PROMPT – Set out exactly, and with nothing added, the line containing "うまくいくようになりましたら、また追記します。" and every line after it through the final line of the data.

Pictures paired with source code
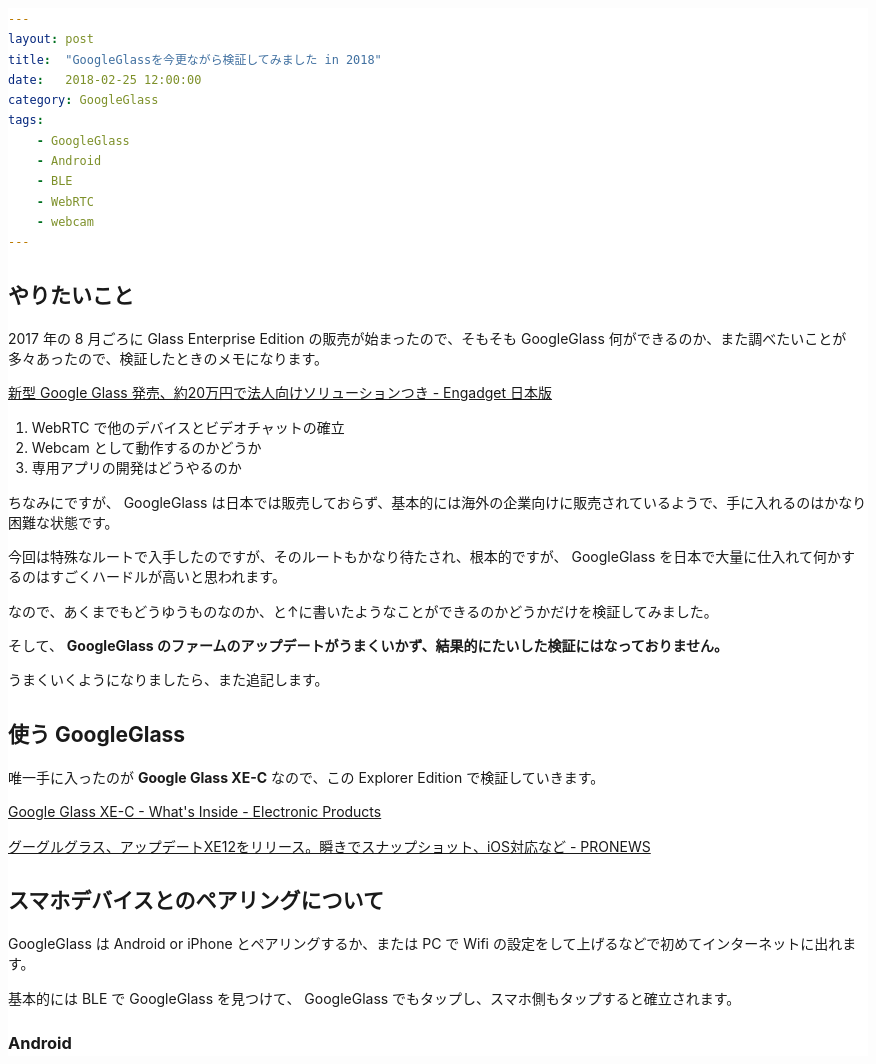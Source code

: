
 ```yaml
---
layout: post
title:  "GoogleGlassを今更ながら検証してみました in 2018"
date:   2018-02-25 12:00:00
category: GoogleGlass
tags:
    - GoogleGlass
    - Android
    - BLE
    - WebRTC
    - webcam
---
```


## やりたいこと

2017 年の 8 月ごろに Glass Enterprise Edition の販売が始まったので、そもそも GoogleGlass 何ができるのか、また調べたいことが多々あったので、検証したときのメモになります。

[新型 Google Glass 発売、約20万円で法人向けソリューションつき - Engadget 日本版](http://japanese.engadget.com/2017/08/07/google-glass-20/)

1. WebRTC で他のデバイスとビデオチャットの確立
1. Webcam として動作するのかどうか
1. 専用アプリの開発はどうやるのか

ちなみにですが、 GoogleGlass は日本では販売しておらず、基本的には海外の企業向けに販売されているようで、手に入れるのはかなり困難な状態です。

今回は特殊なルートで入手したのですが、そのルートもかなり待たされ、根本的ですが、 GoogleGlass を日本で大量に仕入れて何かするのはすごくハードルが高いと思われます。

なので、あくまでもどうゆうものなのか、と↑に書いたようなことができるのかどうかだけを検証してみました。

そして、 **GoogleGlass のファームのアップデートがうまくいかず、結果的にたいした検証にはなっておりません。**

うまくいくようになりましたら、また追記します。


## 使う GoogleGlass

唯一手に入ったのが **Google Glass XE-C** なので、この Explorer Edition で検証していきます。

[Google Glass XE-C - What's Inside - Electronic Products](https://www.electronicproducts.com/Google_Glass_XE-C-whatsinside-166.aspx)

[グーグルグラス、アップデートXE12をリリース。瞬きでスナップショット、iOS対応など - PRONEWS](https://www.pronews.jp/news/1312241105.html)


## スマホデバイスとのペアリングについて

GoogleGlass は Android or iPhone とペアリングするか、または PC で Wifi の設定をして上げるなどで初めてインターネットに出れます。

基本的には BLE で GoogleGlass を見つけて、 GoogleGlass でもタップし、スマホ側もタップすると確立されます。

### Android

SOLUTION –
うまくいくようになりましたら、また追記します。


## 使う GoogleGlass

唯一手に入ったのが **Google Glass XE-C** なので、この Explorer Edition で検証していきます。

[Google Glass XE-C - What's Inside - Electronic Products](https://www.electronicproducts.com/Google_Glass_XE-C-whatsinside-166.aspx)

[グーグルグラス、アップデートXE12をリリース。瞬きでスナップショット、iOS対応など - PRONEWS](https://www.pronews.jp/news/1312241105.html)


## スマホデバイスとのペアリングについて

GoogleGlass は Android or iPhone とペアリングするか、または PC で Wifi の設定をして上げるなどで初めてインターネットに出れます。

基本的には BLE で GoogleGlass を見つけて、 GoogleGlass でもタップし、スマホ側もタップすると確立されます。

### Android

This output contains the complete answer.